The team received grants from The National Science Foundation and The Knight Foundation, along with a small amount of money from the Chicago Institute of Public Politics, according to Niemczewski.
She said the Institute has supported BallotReady in a number of ways — former senior advisor for President Barack Obama, David Axelrod, is the director of the Institute and on BallotReady’s board of directors. She added the team worked out of a temporary office at the University of Chicago Polsky Center for Entrepreneurship and Innovation.
While starting the project was a leap of faith, Ellefson said it’s been a rewarding process.
“We didn’t know that it was going to work or not, it was a lot of fun and we had a little bit of seed money to try, but it’s just been really satisfying to know that there can be a model that allows us to make this great resource for people that is free,” Ellefson said.
Jamie McDowell, a 20-year-old studying psychology and sociology at Loyola, said she’s seen BallotReady mentioned on school flyers, but she doesn’t know much about the platform.
McDowell said she received helpful election information through Loyola’s Achieving College Excellence program, which provides support to students who are first-generation college students or who have a high financial need or disability.
Loyola Votes, a university initiative promoting student voting, hosted a “Ballot Party” Oct. 24 where students were encouraged to use BallotReady to prepare for the election.

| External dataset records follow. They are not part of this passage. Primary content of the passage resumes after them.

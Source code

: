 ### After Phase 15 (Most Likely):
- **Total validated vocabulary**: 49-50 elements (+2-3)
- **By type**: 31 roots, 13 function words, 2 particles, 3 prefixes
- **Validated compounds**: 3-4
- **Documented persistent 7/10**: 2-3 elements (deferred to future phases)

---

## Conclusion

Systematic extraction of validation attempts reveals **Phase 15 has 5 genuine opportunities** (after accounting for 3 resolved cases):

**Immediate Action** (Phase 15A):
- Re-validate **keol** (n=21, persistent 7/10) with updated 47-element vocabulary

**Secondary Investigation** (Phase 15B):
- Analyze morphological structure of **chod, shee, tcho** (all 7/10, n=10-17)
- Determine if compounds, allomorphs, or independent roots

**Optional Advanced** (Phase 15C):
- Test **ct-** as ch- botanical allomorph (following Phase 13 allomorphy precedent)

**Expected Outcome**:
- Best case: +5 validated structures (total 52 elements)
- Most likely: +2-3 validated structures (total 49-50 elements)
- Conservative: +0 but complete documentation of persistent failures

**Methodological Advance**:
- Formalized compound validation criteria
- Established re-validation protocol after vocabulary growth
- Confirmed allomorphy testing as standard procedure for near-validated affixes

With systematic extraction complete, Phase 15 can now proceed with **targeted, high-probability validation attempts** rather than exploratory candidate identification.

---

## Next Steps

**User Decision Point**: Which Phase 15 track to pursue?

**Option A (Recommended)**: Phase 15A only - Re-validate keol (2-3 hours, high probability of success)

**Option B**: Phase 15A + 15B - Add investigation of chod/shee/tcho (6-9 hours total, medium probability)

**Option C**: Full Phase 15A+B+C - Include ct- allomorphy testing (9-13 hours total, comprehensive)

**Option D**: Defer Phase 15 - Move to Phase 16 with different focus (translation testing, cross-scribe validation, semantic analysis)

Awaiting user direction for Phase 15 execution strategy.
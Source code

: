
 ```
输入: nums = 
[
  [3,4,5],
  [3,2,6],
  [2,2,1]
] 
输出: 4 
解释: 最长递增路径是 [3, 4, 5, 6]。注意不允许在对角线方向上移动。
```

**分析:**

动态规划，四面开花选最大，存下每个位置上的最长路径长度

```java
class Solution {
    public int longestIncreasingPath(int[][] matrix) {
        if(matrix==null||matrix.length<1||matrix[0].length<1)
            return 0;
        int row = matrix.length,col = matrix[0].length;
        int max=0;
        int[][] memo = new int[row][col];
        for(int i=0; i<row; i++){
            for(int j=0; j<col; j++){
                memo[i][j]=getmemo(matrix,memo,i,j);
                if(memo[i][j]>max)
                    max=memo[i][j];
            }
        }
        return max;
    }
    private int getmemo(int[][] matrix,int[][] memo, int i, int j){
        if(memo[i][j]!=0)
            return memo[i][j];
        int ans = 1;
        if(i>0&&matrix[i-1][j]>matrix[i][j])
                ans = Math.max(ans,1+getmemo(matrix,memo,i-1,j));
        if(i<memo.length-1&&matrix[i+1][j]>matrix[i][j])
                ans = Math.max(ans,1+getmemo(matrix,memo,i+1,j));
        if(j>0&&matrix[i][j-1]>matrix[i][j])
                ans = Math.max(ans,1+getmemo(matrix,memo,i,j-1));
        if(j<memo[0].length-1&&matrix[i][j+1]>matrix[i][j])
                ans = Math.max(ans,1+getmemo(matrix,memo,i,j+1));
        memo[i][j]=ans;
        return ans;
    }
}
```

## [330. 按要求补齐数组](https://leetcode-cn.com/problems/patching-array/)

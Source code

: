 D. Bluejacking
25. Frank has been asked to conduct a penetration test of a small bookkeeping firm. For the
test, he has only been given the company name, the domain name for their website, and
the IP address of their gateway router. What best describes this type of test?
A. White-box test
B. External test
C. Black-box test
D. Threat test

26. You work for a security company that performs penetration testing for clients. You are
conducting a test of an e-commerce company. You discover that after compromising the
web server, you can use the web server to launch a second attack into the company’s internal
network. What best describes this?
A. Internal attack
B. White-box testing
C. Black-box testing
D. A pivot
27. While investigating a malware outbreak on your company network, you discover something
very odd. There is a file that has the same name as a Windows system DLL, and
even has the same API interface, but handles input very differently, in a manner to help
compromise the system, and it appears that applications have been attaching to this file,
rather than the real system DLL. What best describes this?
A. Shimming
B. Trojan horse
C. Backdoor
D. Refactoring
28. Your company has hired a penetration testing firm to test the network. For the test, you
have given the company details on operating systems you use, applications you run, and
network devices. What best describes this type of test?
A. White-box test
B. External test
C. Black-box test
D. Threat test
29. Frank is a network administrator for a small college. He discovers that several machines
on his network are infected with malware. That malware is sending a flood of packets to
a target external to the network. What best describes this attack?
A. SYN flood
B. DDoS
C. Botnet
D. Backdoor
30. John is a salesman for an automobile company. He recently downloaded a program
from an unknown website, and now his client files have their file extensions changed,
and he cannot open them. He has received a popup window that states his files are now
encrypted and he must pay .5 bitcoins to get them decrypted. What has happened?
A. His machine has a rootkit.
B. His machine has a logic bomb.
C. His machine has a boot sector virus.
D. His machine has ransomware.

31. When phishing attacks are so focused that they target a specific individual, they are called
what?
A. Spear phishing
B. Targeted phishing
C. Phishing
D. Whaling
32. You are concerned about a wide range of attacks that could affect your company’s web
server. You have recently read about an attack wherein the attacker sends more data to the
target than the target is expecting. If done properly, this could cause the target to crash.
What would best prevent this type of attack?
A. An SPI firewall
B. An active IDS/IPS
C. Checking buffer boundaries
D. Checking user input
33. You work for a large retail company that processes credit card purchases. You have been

— Loyola Chicago (@LoyolaChicago) October 24, 2018
Patricia Hatzopoulos, a junior studying political science and criminal justice at Loyola, said she used BallotReady when deciding how to vote. She said she liked how BallotReady provided the information specific to her ballot all in one place and she would consider using BallotReady again in the future.
“It was probably the most helpful thing when getting ready for the election,” the 20-year-old said.